DESCRIPTION OF THE TASK → Select and reproduce each line of the listing below that bears the string "will".

RECORDS FOR THE EXERCISE →
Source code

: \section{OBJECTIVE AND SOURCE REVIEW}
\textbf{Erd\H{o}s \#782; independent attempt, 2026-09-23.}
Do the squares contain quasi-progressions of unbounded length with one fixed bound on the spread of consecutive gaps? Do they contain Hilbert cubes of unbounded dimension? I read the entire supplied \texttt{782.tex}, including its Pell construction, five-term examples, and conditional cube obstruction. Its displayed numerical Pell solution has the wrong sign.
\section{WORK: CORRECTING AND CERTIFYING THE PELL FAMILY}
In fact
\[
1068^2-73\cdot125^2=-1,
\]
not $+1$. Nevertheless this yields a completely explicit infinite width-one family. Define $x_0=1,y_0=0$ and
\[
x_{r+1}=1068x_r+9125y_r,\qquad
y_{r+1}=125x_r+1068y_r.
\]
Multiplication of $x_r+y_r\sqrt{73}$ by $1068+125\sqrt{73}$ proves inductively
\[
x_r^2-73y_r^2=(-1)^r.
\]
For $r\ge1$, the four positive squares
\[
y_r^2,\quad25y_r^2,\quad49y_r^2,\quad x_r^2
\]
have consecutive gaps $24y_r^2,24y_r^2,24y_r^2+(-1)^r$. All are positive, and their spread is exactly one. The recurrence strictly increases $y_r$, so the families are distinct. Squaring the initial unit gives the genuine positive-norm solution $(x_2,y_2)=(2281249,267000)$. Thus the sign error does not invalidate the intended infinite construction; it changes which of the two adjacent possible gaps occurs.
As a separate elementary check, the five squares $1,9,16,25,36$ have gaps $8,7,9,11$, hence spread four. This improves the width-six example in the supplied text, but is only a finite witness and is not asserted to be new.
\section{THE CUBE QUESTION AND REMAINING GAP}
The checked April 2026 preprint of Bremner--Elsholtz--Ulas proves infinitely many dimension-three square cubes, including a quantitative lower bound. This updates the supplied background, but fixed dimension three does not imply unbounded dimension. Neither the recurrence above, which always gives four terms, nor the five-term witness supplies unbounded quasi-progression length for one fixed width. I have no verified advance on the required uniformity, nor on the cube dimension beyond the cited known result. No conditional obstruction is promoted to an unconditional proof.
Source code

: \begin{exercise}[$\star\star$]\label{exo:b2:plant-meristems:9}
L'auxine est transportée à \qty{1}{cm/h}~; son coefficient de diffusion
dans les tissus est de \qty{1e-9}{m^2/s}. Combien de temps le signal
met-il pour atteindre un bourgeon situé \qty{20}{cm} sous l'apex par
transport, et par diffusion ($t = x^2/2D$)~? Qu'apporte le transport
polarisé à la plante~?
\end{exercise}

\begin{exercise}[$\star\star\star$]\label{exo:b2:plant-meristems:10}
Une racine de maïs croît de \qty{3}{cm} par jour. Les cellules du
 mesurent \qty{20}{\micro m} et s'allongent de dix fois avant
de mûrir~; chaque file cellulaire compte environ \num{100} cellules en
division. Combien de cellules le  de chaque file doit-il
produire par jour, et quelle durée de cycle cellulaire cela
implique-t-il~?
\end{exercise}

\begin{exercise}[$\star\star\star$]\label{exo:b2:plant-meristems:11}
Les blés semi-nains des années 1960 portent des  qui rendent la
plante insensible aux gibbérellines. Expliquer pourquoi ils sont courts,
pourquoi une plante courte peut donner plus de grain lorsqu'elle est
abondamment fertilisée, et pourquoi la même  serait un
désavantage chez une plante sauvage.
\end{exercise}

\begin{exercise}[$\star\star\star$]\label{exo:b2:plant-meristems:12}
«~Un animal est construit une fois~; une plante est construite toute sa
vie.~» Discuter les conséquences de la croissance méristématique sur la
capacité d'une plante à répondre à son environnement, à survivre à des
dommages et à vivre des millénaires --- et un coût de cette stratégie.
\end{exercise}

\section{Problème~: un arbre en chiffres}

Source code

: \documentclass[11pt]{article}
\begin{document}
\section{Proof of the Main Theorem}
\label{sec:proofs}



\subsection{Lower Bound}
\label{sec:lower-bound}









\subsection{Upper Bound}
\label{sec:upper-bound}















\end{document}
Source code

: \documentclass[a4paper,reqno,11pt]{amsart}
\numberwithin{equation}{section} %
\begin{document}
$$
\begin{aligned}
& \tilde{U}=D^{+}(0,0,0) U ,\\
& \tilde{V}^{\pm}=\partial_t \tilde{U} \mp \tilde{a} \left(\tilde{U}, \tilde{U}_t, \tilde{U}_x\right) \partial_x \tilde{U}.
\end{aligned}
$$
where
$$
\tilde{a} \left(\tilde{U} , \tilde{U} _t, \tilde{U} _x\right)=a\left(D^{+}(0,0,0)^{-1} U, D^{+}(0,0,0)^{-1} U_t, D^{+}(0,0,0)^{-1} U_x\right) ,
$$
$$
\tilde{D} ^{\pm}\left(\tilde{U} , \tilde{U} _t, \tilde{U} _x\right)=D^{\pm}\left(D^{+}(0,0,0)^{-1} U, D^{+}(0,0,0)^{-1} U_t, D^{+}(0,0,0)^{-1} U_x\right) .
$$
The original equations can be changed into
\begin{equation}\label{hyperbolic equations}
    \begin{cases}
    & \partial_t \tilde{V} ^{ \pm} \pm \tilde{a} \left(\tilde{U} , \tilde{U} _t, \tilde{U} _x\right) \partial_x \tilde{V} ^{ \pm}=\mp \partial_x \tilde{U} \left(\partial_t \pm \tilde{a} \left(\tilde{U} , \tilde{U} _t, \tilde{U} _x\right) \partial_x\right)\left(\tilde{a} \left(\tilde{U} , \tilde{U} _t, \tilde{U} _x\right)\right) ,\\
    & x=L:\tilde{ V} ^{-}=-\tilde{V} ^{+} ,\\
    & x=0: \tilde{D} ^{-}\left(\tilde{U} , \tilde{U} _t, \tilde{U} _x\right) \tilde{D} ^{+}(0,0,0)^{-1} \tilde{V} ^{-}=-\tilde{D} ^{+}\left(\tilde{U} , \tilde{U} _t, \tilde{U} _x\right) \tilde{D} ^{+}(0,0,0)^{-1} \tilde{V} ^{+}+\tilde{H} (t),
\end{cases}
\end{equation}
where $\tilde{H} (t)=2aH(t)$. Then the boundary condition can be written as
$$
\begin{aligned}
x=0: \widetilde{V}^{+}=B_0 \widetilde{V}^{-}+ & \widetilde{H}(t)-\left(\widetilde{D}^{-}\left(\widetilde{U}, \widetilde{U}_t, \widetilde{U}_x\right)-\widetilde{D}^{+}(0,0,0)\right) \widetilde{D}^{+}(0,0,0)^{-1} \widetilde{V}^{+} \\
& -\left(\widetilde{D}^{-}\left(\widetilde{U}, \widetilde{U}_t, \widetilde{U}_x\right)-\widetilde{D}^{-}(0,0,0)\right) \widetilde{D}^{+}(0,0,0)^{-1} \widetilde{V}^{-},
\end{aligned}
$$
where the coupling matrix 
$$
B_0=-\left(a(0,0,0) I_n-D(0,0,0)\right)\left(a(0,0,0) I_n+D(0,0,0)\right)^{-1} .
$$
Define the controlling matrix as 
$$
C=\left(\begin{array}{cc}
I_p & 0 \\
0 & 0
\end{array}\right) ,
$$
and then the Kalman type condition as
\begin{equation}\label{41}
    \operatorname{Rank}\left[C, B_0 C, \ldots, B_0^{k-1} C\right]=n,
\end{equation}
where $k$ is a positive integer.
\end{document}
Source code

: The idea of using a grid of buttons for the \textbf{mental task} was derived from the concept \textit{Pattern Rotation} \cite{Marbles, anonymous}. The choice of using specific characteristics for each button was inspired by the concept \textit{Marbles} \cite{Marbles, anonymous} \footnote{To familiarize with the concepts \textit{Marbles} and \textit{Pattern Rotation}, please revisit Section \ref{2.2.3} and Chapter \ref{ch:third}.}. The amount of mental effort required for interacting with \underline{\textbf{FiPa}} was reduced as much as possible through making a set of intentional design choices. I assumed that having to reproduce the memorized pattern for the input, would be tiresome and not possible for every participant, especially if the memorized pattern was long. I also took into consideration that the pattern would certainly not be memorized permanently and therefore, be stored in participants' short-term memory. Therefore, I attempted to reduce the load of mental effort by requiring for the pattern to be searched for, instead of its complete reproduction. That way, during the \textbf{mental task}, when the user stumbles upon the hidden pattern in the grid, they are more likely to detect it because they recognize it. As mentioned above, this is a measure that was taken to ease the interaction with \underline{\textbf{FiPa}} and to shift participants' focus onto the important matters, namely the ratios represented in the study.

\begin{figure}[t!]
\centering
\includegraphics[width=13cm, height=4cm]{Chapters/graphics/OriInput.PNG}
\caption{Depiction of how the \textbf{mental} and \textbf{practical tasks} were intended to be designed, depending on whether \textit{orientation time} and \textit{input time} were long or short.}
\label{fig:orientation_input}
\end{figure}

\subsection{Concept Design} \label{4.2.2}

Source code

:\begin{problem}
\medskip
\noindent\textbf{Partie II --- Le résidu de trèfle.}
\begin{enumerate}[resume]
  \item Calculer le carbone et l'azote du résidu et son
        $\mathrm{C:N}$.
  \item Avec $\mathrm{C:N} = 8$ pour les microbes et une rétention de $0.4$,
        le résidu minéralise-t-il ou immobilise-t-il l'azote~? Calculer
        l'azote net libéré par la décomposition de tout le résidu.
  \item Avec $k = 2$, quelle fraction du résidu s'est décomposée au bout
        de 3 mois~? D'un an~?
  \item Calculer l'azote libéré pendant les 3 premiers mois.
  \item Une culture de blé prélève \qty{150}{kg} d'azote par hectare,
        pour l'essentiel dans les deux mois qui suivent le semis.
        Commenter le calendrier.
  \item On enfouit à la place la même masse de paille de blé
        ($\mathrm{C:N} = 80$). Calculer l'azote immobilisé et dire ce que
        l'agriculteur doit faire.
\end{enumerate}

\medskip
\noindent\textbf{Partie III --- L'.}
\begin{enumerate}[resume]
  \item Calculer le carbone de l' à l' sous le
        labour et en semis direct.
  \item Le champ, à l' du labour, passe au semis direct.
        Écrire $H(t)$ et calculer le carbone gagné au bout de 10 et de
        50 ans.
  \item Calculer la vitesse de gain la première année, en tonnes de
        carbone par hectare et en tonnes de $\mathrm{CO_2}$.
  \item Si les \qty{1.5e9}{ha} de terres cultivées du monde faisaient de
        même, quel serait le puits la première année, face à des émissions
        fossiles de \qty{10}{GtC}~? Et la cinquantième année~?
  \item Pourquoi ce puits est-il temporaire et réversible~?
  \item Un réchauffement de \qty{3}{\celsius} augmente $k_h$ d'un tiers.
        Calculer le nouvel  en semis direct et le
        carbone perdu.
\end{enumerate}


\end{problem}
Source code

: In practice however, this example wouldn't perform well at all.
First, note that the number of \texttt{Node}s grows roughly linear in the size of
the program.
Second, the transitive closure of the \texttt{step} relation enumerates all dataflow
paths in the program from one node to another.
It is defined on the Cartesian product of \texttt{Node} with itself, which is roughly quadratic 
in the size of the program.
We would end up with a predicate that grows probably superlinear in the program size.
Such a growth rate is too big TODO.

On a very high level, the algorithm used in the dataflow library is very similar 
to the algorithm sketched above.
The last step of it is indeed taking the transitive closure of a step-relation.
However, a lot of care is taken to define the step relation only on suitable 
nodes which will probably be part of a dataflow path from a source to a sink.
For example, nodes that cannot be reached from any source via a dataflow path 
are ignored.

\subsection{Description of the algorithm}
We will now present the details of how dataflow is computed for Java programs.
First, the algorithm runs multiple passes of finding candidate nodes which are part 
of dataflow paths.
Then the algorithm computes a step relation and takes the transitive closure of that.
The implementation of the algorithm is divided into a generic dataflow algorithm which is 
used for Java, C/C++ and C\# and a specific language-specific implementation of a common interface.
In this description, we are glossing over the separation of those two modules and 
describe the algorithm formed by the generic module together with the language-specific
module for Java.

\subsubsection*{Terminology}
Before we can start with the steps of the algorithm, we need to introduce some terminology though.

EXERCISE RESPONSE →
nodes which will probably be part of a dataflow path from a source to a sink.
We will now present the details of how dataflow is computed for Java programs.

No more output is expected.